The Mogollon Rim is one of Arizona’s dominant geographical and geological features — a natural barrier extending for 200 miles across the east-central section of the state, and rising in places a thousand feet above the land below. But to the sheep, after the struggle up the Naegelin Rim, and through the hazards of Ramer Canyon, it was just one more grueling day’s work, which they took in stride.

The emphasis would have to be on “stride.” Rosalio’s long stride carried him up a branch mountain slope where a dozen yearlings had taken a wrong direction. The old ewes did more than stride — they jumped, actually having to leap up to surmount a barrier, or reach a ledge.

It was each animal for itself — individual effort all the way —a strange, unbelievable, heroic sight. While the air was still filled with plaintive cries of the sheep and barking of the dogs, I suddenly realized that we had reached the top.

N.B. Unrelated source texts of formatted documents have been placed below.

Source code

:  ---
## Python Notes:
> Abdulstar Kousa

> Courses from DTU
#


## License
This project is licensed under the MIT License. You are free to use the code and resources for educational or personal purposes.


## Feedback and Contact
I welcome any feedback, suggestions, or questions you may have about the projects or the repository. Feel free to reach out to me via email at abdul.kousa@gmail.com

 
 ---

After topping out over the Mogollon we had time for only a few deep breaths of this purer more rarefied air — the altitude is 7,400 feet — before the Sitgreaves National Forest waved us welcome. On the dirt road a few miles to the east is an official Forest Service sign, but in the still pathways of the forest where we traveled, only the many-fingered pines gestured their pleasure at our approach. No boundary, except on maps, exists between Tonto National Forest which we had entered just before reaching the sheep bridge, near the start of the trek, and this Sitgreaves Forest through which we would now be traveling much of the time until we reached the Fort Apache Indian Reservation in the White Mountains.

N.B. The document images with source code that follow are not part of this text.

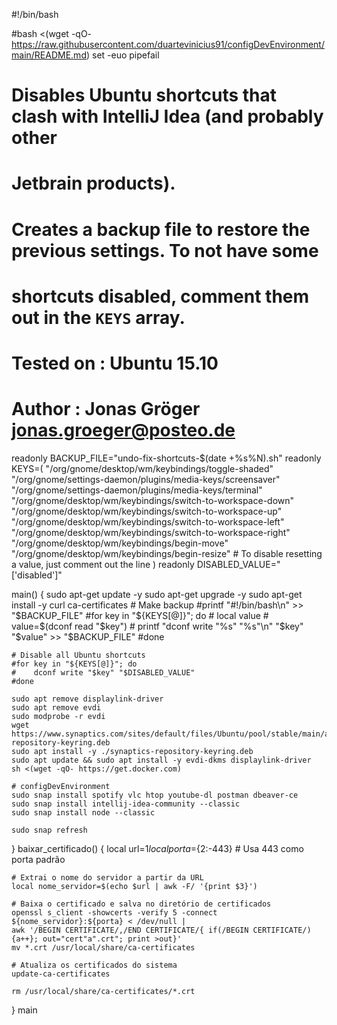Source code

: #!/bin/bash

#bash <(wget -qO- https://raw.githubusercontent.com/duartevinicius91/configDevEnvironment/main/README.md)
set -euo pipefail

# Disables Ubuntu shortcuts that clash with IntelliJ Idea (and probably other
# Jetbrain products).
#
# Creates a backup file to restore the previous settings. To not have some
# shortcuts disabled, comment them out in the `KEYS` array.
#
# Tested on : Ubuntu 15.10
# Author    : Jonas Gröger <jonas.groeger@posteo.de>

readonly BACKUP_FILE="undo-fix-shortcuts-$(date +%s%N).sh"
readonly KEYS=(
    "/org/gnome/desktop/wm/keybindings/toggle-shaded"
    "/org/gnome/settings-daemon/plugins/media-keys/screensaver"
    "/org/gnome/settings-daemon/plugins/media-keys/terminal"
    "/org/gnome/desktop/wm/keybindings/switch-to-workspace-down"
    "/org/gnome/desktop/wm/keybindings/switch-to-workspace-up"
    "/org/gnome/desktop/wm/keybindings/switch-to-workspace-left"
    "/org/gnome/desktop/wm/keybindings/switch-to-workspace-right"
    "/org/gnome/desktop/wm/keybindings/begin-move"
    "/org/gnome/desktop/wm/keybindings/begin-resize"
    # To disable resetting a value, just comment out the line
)
readonly DISABLED_VALUE="['disabled']"

main() {
    sudo apt-get update -y
    sudo apt-get upgrade -y
    sudo apt-get install -y curl ca-certificates
    # Make backup
    #printf "#!/bin/bash\n" >>  "$BACKUP_FILE"
    #for key in "${KEYS[@]}"; do
    #    local value
    #    value=$(dconf read "$key")
    #    printf "dconf write \"%s\" \"%s\"\n" "$key" "$value" >> "$BACKUP_FILE"
    #done

    # Disable all Ubuntu shortcuts
    #for key in "${KEYS[@]}"; do
    #    dconf write "$key" "$DISABLED_VALUE"
    #done

    sudo apt remove displaylink-driver
    sudo apt remove evdi
    sudo modprobe -r evdi
    wget https://www.synaptics.com/sites/default/files/Ubuntu/pool/stable/main/all/synaptics-repository-keyring.deb
    sudo apt install -y ./synaptics-repository-keyring.deb 
    sudo apt update && sudo apt install -y evdi-dkms displaylink-driver
    sh <(wget -qO- https://get.docker.com)
    
    # configDevEnvironment
    sudo snap install spotify vlc htop youtube-dl postman dbeaver-ce
    sudo snap install intellij-idea-community --classic
    sudo snap install node --classic
   
    sudo snap refresh
}
baixar_certificado() {
    local url=$1
    local porta=${2:-443}  # Usa 443 como porta padrão

    # Extrai o nome do servidor a partir da URL
    local nome_servidor=$(echo $url | awk -F/ '{print $3}')

    # Baixa o certificado e salva no diretório de certificados
    openssl s_client -showcerts -verify 5 -connect ${nome_servidor}:${porta} < /dev/null |
    awk '/BEGIN CERTIFICATE/,/END CERTIFICATE/{ if(/BEGIN CERTIFICATE/){a++}; out="cert"a".crt"; print >out}'
    mv *.crt /usr/local/share/ca-certificates

    # Atualiza os certificados do sistema
    update-ca-certificates

    rm /usr/local/share/ca-certificates/*.crt
}
main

Three miles farther on was the Mule Springs Corral, near the little-used dirt road leading from Pleasant Valley to Heber. This forested area surrounding Heber is the summer range for many of the sheep which are driven upward from the Salt River Valley; the corral has been built near the crest of the Rim, so that possible strays may be taken out and returned to their proper owners.

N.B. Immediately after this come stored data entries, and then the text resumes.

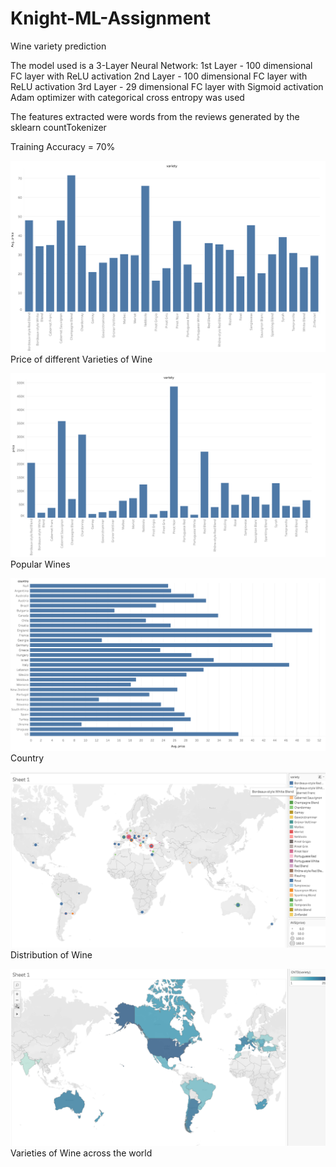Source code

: # Knight-ML-Assignment
Wine variety prediction

The model used is a 3-Layer Neural Network:
1st Layer - 100 dimensional FC layer with ReLU activation
2nd Layer - 100 dimensional FC layer with ReLU activation
3rd Layer - 29 dimensional FC layer with Sigmoid activation
Adam optimizer with categorical cross entropy was used

The features extracted were words from the reviews generated by the sklearn countTokenizer

Training Accuracy = 70%

![Price of Wine](price.png)
Price of different Varieties of Wine

![Popularity](popular.png)
Popular Wines

![Country](country.png)
Country

![Distribution of Wine](map.png)
Distribution of Wine

![Variety of Wine on the MAp](count.png)
Varieties of Wine across the world
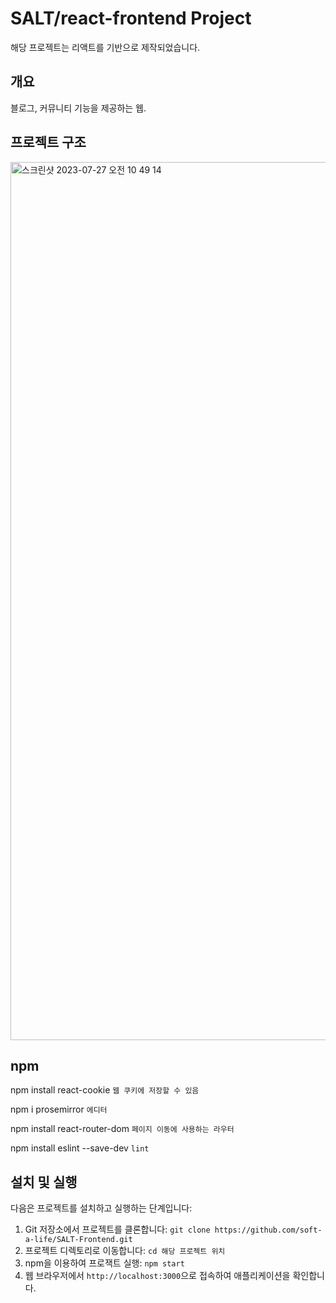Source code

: # SALT/react-frontend Project

해당 프로젝트는 리액트를 기반으로 제작되었습니다.

## 개요 

블로그, 커뮤니티 기능을 제공하는 웹. 

## 프로젝트 구조

<img width="1405" alt="스크린샷 2023-07-27 오전 10 49 14" src="https://github.com/soft-a-life/SALT-Frontend/assets/38457985/b5bfacc0-0228-4b85-a1b3-b1c57e268354">

## npm

npm install react-cookie `웹 쿠키에 저장할 수 있음`

npm i prosemirror `에디터`

npm install react-router-dom `페이지 이동에 사용하는 라우터`

npm install eslint --save-dev `lint`


## 설치 및 실행

다음은 프로젝트를 설치하고 실행하는 단계입니다:

1. Git 저장소에서 프로젝트를 클론합니다: `git clone https://github.com/soft-a-life/SALT-Frontend.git`
2. 프로젝트 디렉토리로 이동합니다: `cd 해당 프로젝트 위치`
3. npm을 이용하여 프로잭트 실행: `npm start`
4. 웹 브라우저에서 `http://localhost:3000`으로 접속하여 애플리케이션을 확인합니다.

Rosalio and Pablo, driving their herd into the corral, did not find it difficult to remove the strays. Brands painted on the wool on the animals’ backs made identification easy. We had picked up fourteen strays from Dobson’s herd and a few sheep with other brands.

Three other herds came in on the day of our arrival, and herders, camperos, owners, and hangers-on had a sociable afternoon. The meeting at the sheep bridge, near the start of the trek nearly five weeks before, had been a time of pleasantries; this coming together at the corral above Mogollon Rim was the occasion for tales of adventure and woe.

We learned that one herder, climbing hand-over-hand up a rock-slabbed cliff, had been bitten on his hand by a rattler. He rode horseback into Pleasant Valley, where the ranger rushed him by car over a wicked road ninety miles into Holbrook and medical aid. The hand swelled, turned partially black, but the herder had recovered fully.

We heard the story of one of Gibson’s herders who, down in the vicious wilds of Ramer Canyon, had lost his campero who had recently joined the trek and was unfamiliar with the country. Five days later, hungry but unharmed, the man was found by a deputy sheriff.

Among the herds that arrived at the corral during the afternoon, there were a dozen or more sick sheep, and two sick horses. One of the Dobson herds had had a cut or loss of a hundred sheep, and one herder “sheepishly” admitted that he was nearly 200 short. At this meeting at the corral, nothing was related to equal the tragedy of four years ago, when one of the herd owners, taking the place on the trail of a herder who had become ill, had his eye put out by a cactus spine. I said that this gathering at the corral was a sociable occasion, but in some respects it was more like the waiting room of a hospital. Men and animals had been worn down by the tests and trials of the desert and the Sierra Ancha. Now the Naegelin Rim, Ramer Canyon, and the Mogollon had delivered the final punches.